To travel through time you must be comfortable with
pressure: the tingling as atoms displace.

Since isolation was asked of us, I’ve been invited to more gatherings than
I have in weeks
, M said as C got tipsier and tipsier, sinking into
blankets, us all feet apart beside a fire. I’ve not heard her slur
words before. I couldn’t tell if it was good or bad. This
resistance to distance, I mean. This not taking it seriously

Time travel is a kind of choking on the body: your skin
cannot catch a breath.

Potted plants are dozens and dozens of dollars, so we leave
the store, collect seeds and broken shards of wood instead.
Compose a future in this way, with so much nailing and
digging, tugging dirt from where dirt comes.

People are going to talk and people are going to hoard and
we are going to wake pinched with new flushed cheeks.

Last night I stood drunk before a mirror, sharpied an outline
of who I am as I was then.

This morning, I buried shards in a garden store, certain new
could blossom good.
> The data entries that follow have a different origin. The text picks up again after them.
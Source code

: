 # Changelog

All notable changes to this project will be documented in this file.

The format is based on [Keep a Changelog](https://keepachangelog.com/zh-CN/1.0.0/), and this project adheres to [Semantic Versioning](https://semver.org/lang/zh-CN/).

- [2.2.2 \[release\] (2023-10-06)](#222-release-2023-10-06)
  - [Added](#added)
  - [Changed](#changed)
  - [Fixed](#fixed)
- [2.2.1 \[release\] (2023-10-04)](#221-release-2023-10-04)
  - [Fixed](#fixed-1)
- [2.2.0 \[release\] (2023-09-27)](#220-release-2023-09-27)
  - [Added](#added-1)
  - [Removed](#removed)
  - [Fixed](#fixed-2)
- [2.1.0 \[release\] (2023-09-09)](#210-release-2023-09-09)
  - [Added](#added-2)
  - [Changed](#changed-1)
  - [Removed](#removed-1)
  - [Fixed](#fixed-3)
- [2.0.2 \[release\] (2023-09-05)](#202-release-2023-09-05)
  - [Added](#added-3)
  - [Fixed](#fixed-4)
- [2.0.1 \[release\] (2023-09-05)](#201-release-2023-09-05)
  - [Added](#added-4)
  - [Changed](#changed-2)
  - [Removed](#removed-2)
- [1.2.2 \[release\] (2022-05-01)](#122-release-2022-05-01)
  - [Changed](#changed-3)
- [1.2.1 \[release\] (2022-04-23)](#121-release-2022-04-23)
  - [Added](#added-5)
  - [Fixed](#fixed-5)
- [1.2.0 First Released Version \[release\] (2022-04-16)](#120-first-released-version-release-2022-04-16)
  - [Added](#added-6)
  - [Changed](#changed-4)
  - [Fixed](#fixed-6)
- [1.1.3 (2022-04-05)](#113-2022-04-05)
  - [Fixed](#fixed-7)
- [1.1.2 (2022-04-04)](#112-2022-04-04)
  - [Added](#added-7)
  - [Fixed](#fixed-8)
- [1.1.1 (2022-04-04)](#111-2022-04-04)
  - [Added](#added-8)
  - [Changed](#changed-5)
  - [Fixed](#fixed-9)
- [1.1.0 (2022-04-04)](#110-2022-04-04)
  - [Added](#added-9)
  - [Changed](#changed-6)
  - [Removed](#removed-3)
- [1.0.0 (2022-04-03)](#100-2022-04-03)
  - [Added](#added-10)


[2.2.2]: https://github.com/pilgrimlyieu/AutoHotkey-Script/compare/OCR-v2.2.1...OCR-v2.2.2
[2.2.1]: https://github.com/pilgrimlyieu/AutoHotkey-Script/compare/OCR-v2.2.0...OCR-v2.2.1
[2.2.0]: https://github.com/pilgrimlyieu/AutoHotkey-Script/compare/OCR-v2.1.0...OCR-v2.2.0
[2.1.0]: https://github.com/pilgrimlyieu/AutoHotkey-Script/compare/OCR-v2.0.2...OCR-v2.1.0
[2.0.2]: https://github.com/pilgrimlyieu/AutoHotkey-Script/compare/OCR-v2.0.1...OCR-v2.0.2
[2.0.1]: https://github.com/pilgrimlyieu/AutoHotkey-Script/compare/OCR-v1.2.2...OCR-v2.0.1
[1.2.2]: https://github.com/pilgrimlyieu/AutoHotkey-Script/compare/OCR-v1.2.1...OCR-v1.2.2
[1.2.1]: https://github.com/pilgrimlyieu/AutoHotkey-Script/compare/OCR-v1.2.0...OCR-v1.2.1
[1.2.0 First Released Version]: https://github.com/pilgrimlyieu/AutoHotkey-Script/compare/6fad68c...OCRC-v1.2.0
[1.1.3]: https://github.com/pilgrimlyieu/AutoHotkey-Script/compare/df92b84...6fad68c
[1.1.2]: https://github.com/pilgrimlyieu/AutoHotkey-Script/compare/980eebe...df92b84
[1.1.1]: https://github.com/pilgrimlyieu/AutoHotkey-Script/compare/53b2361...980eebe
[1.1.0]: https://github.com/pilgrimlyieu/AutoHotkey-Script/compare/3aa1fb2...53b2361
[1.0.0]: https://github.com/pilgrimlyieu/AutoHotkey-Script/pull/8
Said This is just a precipice as I wrapped
my finger on a hanging vine, stroked the velvet of its purple

Click here to read Aimee Wright Clow on the origin of the poem.


Image: “Just another Saturday” by Ernest James, licensed under CC 2.0.

Aimee Wright Clow:
The day before stay-at-home orders were announced in Durham County, my partner and I walked through a garden store, testing out the new force fields we were to keep between ourselves and strangers. That afternoon a large number of friends and friends of friends came to our yard to build a garden, plans kept that we should have cancelled. That evening, six poets and I met outside Coco Cinnamon and wrote with empty chairs between ourselves. It was the second (last) meeting of a new generative writing group. The day had a still and ominous glow; surrounded by new friends, a feeling like life in this new city would have soon become full; but then the impending, the knowledge that we were about to walk into a historically significant rupture. I wanted to weave these two choking feelings, like vines up a skeleton-branch told to stand very still, to move only carefully. I twisted rubberbands around my arm, and I wrote this poem, with this group, at this table. Revisions happened slowly as context changed, as the current event became all consuming. How the braid could be paced and tempered. I still don’t know how to enter that precipice and say the right thing, but hindsight must pause at some point, and the voice then becomes a printed tree.